米政府は欧州からの渡航者を制限。イタリアでは死者が1000人を上回り、薬局と食料品店を除く全店舗の閉鎖が決まった。市場で「需要が蒸発し、経済へのダメージは計り知れない」といった悲観的な見方が一段と強まり、幅広い銘柄が売られた。
取引開始後は、売り注文が買い注文を大幅に上回るため値が付かない銘柄が続出した。日経平均株価は1万8100円台で始まったが、すぐに1万7000円台に突入。10時すぎには1万7000円も割り込んだ。1万7000円を下回るのは取引時間中として2016年11月以来3年4カ月ぶり。「ショート(売り)を仕掛けているヘッジファンドでさえ、この相場についていけなくなっているところがある。足元では中長期マネーが売りの主体になっているようだ」という。
トランプ米大統領は12日、東京五輪の延期について言及した。日本側は延期や中止は検討していないと明言しているが「日本経済の悪化シナリオを持ったマクロ系のファンドが日本株売りに動いているようだ」。世界的にみても米大リーグの開幕延期や、F1のオーストラリアでの開幕戦中止などが相次ぎ、実体経済の影響は計り知れないとして、警戒感が一段と強まっている。
日経平均は前場後半にかけては1万7000円近辺でもみ合った。財務省・日銀・金融庁はこのあと3者会合を開く。各国中銀は流動性供給などを通じて市場の安定化を図っている。きょうも日銀による上場投資信託(ETF)買いなどに対する思惑は出やすい。

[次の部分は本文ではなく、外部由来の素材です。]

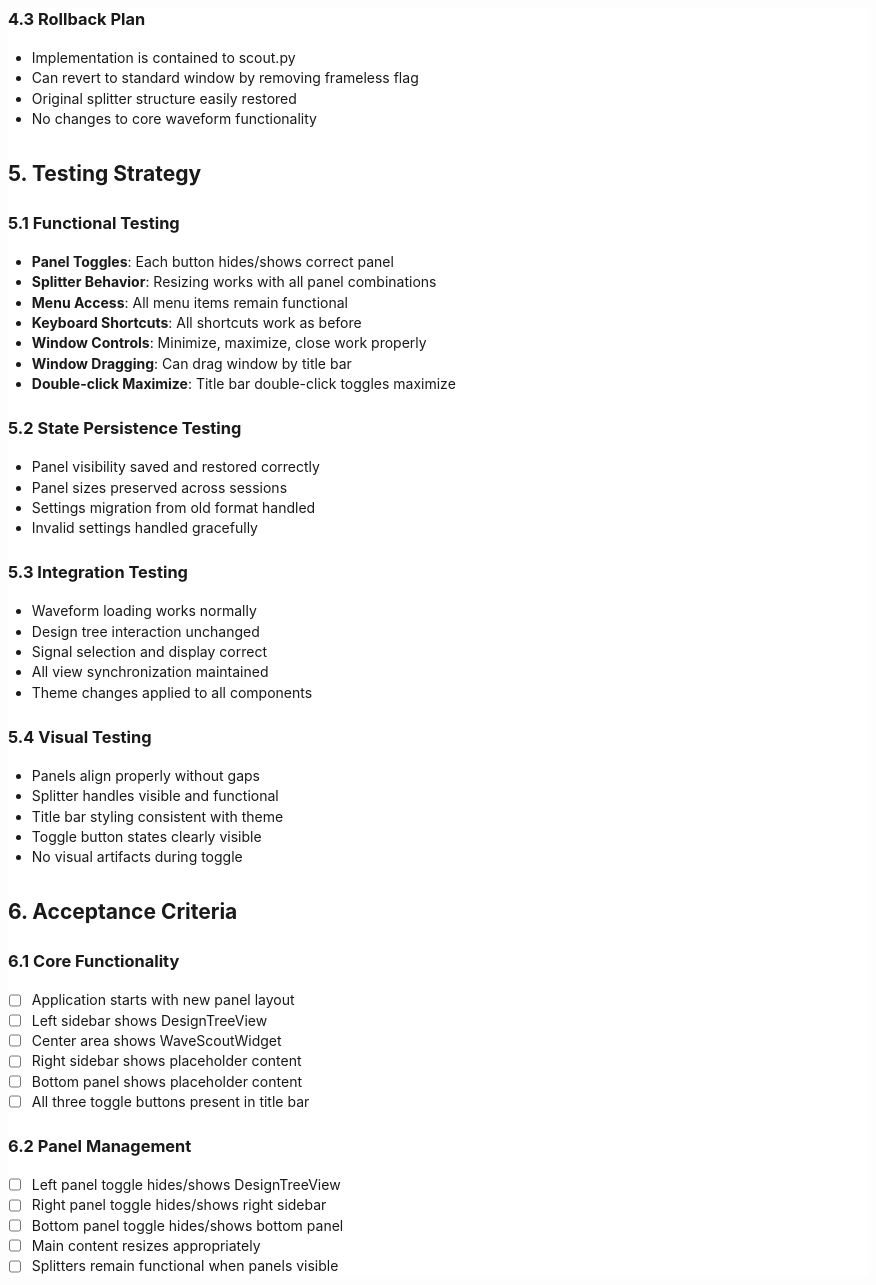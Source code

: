 ### 4.3 Rollback Plan
- Implementation is contained to scout.py
- Can revert to standard window by removing frameless flag
- Original splitter structure easily restored
- No changes to core waveform functionality

## 5. Testing Strategy

### 5.1 Functional Testing
- **Panel Toggles**: Each button hides/shows correct panel
- **Splitter Behavior**: Resizing works with all panel combinations
- **Menu Access**: All menu items remain functional
- **Keyboard Shortcuts**: All shortcuts work as before
- **Window Controls**: Minimize, maximize, close work properly
- **Window Dragging**: Can drag window by title bar
- **Double-click Maximize**: Title bar double-click toggles maximize

### 5.2 State Persistence Testing
- Panel visibility saved and restored correctly
- Panel sizes preserved across sessions
- Settings migration from old format handled
- Invalid settings handled gracefully

### 5.3 Integration Testing
- Waveform loading works normally
- Design tree interaction unchanged
- Signal selection and display correct
- All view synchronization maintained
- Theme changes applied to all components

### 5.4 Visual Testing
- Panels align properly without gaps
- Splitter handles visible and functional
- Title bar styling consistent with theme
- Toggle button states clearly visible
- No visual artifacts during toggle

## 6. Acceptance Criteria

### 6.1 Core Functionality
- [ ] Application starts with new panel layout
- [ ] Left sidebar shows DesignTreeView
- [ ] Center area shows WaveScoutWidget  
- [ ] Right sidebar shows placeholder content
- [ ] Bottom panel shows placeholder content
- [ ] All three toggle buttons present in title bar

### 6.2 Panel Management
- [ ] Left panel toggle hides/shows DesignTreeView
- [ ] Right panel toggle hides/shows right sidebar
- [ ] Bottom panel toggle hides/shows bottom panel
- [ ] Main content resizes appropriately
- [ ] Splitters remain functional when panels visible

とはいえ、相場の安定につながっていないのが現状で「過剰流動性に支えられたマネー相場は転換点を迎えた」との声もあった。
JPX日経インデックス400と東証株価指数(TOPIX)は前引けでともに7%超安だった。前引け時点の東証1部の売買代金は概算で2兆4487億円、売買高は17億5277万株に膨らんだ。東証1部の値下がり銘柄数は2158と、全体の99%超を占めた。

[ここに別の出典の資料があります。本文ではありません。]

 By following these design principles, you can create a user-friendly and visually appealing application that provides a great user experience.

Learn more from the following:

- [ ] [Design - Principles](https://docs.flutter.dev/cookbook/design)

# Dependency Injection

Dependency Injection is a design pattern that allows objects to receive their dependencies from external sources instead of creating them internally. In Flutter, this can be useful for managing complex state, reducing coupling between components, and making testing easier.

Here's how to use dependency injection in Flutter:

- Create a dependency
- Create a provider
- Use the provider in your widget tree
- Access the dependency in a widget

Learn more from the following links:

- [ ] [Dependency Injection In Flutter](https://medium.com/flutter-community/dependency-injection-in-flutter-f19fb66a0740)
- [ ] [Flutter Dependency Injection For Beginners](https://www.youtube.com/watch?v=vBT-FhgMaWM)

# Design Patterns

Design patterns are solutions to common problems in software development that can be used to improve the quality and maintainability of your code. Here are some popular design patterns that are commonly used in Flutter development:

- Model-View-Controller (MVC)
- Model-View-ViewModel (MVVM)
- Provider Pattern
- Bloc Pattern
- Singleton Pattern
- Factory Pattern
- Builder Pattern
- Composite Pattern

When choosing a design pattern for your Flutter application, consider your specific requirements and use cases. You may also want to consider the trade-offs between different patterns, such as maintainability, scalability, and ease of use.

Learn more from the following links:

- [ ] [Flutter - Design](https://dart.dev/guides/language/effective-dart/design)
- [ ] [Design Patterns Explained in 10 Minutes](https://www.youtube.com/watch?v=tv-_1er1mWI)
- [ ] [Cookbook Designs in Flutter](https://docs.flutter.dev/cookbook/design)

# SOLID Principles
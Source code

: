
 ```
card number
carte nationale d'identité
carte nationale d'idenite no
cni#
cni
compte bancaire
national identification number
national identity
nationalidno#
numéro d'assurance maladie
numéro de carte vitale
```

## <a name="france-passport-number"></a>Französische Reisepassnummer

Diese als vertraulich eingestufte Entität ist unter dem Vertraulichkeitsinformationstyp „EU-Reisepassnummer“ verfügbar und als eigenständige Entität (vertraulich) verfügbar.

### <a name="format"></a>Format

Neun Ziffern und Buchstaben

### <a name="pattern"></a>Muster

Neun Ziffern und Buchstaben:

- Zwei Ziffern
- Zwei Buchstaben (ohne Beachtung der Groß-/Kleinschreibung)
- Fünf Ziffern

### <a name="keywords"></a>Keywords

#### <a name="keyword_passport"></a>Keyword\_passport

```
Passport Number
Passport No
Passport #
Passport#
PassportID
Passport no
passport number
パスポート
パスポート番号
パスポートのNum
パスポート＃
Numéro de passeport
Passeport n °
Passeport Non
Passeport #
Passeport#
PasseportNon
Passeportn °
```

業種別株価指数(全33業種)はすべて下落した。鉱業、不動産業、空運業の3業種は下落率が10%を超えた。
個別銘柄では、ソフトバンクグループ(SBG)やファーストリテイリング、ソニー、任天堂といった主力値がさ株が大幅安。三菱UFJフィナンシャル・グループや三井住友フィナンシャルグループといった銀行株が売られ、東京エレクトロンやキヤノン、キヤノンなどハイテク株も軒並み安となった。KDDI、中外薬、エーザイ、ファミマ、国際石開帝石の下げも目立つ。
半面、値上がり銘柄はアンリツなど6銘柄のみだった。新型コロナウイルスの検査薬キットの販売が好感されたクラボウがストップ高カイ気配となった。前場で上昇したのは、カイ気配のクラボウと、ホウスイやオーバル、アンリツ、高速、アイコム、シナネンホールディングスなど。変わらずは1だった。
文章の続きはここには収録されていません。